Lithium is the raw material for manufacturing latest generation battery for cars, especially electric cars, portable phones, I-pods, personal computers. The fact that Bolivia remains mistress of its resources is a challenge: the country must get out of poor exploitation sign of raw materials, fact which dates from the occupation period by Spanish. For, despite the considerable mining riches they possess – silver, gold, tin – Bolivia remains one of the poorest countries in the world.
Although lithium deposits are expected to bring wealth in Bolivia, nothing is less certain that they will become operational. Since 2008, Bolivia announced it wants to begin operation of this light and soft metal, which is abundant on the surface of its salty lakes in Andes. But 10 years after its neighbour state, Chile, began to do so; Chile is now the first world producer of lithium.
Bolivia does not have even a pilot plant whose operation was announced in late 2010, but in May 2011 it was still under construction! If Evo Morales predicted „a revolution of the global energy die” due to Bolivian lithium exploitation, he announced then that industrial phase of the project is provided barely in 2014-2015, if there will be no delay again…

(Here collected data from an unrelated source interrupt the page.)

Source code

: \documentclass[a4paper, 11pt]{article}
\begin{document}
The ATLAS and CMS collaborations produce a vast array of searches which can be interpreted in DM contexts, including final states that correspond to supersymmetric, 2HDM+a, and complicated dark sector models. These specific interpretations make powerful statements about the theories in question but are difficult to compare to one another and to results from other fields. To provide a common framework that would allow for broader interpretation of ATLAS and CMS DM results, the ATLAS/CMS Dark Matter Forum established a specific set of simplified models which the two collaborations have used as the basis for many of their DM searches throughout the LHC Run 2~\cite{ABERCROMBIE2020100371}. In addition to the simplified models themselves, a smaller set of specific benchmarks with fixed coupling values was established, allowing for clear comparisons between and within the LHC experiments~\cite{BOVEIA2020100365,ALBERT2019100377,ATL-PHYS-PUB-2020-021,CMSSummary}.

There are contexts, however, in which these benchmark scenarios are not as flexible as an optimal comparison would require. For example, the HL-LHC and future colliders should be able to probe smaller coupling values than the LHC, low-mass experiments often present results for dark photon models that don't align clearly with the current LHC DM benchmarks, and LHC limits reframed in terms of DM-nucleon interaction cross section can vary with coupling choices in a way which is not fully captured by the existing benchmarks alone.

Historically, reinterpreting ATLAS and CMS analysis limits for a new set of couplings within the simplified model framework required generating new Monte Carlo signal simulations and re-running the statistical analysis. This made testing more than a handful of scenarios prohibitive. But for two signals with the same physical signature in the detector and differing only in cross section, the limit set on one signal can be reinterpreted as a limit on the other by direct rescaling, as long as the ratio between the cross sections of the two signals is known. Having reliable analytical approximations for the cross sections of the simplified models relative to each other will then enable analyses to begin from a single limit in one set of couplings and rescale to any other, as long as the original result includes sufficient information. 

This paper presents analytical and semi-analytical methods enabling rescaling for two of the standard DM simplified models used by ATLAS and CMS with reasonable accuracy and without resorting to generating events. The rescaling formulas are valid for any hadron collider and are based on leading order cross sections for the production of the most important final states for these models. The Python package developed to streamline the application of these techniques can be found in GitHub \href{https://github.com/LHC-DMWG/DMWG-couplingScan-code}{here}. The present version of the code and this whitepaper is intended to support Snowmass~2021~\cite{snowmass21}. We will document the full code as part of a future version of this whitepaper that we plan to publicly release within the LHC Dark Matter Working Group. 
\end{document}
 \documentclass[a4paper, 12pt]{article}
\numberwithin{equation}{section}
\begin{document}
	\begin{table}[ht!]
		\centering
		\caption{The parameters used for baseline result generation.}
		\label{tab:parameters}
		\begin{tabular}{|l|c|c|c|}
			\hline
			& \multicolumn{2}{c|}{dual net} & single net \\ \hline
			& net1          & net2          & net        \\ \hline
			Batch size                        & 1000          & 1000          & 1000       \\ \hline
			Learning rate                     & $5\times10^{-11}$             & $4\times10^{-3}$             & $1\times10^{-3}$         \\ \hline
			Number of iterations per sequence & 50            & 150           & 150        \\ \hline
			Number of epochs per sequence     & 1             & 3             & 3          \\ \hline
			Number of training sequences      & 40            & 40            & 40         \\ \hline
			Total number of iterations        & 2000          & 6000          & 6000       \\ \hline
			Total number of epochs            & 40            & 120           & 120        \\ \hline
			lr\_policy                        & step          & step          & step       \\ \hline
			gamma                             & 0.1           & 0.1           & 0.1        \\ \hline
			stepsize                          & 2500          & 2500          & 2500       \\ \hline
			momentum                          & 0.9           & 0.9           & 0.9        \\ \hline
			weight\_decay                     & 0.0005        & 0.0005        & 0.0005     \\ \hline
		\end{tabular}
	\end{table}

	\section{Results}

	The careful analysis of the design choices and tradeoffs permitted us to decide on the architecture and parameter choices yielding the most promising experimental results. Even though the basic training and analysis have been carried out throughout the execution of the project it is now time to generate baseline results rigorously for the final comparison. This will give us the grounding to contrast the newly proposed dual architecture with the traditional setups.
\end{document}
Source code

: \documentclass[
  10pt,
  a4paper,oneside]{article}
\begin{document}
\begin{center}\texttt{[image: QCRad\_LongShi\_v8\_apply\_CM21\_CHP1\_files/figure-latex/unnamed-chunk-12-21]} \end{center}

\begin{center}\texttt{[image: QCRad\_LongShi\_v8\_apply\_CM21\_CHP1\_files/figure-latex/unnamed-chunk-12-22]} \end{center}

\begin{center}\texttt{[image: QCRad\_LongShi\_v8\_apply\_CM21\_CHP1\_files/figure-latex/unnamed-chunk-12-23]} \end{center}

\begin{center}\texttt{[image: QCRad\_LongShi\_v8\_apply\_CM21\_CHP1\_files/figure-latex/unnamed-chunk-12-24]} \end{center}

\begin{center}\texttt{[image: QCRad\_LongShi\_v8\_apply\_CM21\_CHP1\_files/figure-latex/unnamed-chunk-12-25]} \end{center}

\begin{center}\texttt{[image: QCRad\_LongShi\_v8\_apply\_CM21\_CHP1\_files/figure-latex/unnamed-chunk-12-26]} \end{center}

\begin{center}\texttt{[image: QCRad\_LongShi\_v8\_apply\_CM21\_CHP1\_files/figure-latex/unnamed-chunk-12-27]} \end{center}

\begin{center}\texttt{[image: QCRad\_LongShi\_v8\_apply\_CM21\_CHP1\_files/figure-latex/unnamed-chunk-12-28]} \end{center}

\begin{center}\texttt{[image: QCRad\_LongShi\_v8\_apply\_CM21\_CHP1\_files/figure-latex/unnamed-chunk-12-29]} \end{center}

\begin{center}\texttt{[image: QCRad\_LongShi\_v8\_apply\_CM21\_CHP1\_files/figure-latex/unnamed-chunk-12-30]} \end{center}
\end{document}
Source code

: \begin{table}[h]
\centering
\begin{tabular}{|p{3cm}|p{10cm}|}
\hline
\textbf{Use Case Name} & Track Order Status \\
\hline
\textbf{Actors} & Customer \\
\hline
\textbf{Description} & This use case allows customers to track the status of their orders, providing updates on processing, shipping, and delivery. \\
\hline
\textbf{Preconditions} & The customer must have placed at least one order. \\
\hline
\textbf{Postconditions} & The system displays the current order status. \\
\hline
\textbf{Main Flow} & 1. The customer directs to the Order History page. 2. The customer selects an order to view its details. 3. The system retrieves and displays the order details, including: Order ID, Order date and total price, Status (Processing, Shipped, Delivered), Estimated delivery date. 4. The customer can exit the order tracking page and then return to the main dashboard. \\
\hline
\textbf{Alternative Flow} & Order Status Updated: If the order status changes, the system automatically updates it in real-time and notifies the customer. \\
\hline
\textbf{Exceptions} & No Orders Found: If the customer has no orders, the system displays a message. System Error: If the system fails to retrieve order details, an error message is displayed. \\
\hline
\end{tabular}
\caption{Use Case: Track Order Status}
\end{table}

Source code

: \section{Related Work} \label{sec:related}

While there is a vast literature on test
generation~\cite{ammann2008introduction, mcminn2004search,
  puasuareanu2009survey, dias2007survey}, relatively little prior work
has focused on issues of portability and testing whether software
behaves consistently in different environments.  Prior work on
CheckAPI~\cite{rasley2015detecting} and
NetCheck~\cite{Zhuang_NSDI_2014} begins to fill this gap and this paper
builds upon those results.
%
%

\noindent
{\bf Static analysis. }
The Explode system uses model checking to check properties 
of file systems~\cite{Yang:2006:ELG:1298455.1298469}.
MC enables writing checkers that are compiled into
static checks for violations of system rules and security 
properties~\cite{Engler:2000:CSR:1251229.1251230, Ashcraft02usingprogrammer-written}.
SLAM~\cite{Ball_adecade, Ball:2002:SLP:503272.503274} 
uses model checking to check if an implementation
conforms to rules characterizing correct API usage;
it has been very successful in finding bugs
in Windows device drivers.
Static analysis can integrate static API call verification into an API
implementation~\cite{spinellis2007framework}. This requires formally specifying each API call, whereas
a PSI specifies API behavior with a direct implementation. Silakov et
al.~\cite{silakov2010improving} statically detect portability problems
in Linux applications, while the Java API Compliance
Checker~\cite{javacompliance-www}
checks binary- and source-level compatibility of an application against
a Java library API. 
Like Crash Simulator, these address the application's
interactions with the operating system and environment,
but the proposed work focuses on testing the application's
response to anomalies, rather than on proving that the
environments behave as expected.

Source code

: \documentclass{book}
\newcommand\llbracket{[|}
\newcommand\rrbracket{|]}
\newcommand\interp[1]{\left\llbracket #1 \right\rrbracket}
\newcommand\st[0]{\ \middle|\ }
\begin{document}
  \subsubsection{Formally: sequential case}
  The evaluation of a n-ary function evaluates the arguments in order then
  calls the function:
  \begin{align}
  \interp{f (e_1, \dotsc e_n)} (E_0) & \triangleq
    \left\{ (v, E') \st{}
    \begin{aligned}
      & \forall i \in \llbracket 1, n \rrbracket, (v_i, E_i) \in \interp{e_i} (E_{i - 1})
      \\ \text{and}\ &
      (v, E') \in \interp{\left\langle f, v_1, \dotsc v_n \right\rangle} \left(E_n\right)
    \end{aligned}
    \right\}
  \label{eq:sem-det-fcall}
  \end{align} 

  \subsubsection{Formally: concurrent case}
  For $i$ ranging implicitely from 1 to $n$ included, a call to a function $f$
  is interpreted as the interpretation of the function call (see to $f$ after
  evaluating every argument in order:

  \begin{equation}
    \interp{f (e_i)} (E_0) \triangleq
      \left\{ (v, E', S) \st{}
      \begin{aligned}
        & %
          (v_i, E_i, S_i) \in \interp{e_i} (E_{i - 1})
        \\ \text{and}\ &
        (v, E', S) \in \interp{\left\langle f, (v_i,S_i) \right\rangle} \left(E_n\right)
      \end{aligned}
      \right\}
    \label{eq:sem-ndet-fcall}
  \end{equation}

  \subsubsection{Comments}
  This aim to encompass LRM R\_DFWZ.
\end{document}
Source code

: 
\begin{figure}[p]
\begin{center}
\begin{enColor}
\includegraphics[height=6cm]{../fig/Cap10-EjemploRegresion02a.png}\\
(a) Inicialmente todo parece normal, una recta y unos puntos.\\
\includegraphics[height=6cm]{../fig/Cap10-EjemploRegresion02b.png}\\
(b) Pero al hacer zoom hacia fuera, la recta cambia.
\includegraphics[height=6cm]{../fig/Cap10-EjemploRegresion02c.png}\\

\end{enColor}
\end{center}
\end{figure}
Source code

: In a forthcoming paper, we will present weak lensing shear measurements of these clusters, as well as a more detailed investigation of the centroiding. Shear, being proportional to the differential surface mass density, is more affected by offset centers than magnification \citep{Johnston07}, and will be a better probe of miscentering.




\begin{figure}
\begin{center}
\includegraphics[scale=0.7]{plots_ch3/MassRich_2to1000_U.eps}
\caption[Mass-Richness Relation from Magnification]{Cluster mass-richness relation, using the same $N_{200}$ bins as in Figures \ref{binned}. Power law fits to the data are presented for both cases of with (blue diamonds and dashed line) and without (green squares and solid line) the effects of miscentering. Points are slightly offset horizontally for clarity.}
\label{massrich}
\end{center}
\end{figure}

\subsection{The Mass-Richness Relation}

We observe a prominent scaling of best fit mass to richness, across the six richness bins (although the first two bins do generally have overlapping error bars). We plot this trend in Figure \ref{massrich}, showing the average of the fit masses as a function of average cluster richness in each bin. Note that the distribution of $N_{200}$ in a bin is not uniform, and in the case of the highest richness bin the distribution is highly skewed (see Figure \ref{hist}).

First, Bolivia must catch up Chile, which supplies at export about 40,000 tons of lithium carbonate annually. Almost 10 times more than the current Bolivian pilot plant capacity. Bolivian State should invest 900 million dollars to develop a competitive industry in the field. Or, funding pilot plant has just collected the 7 million dollars needed for its delayed entry into service and there has to be build other 8 plants for the extraction of lithium carbonate and other mineral components likely to interest chemical or phytosanitary industry (fertilizers of soil), elements as boric acid, chloride and potassium sulphate, etc.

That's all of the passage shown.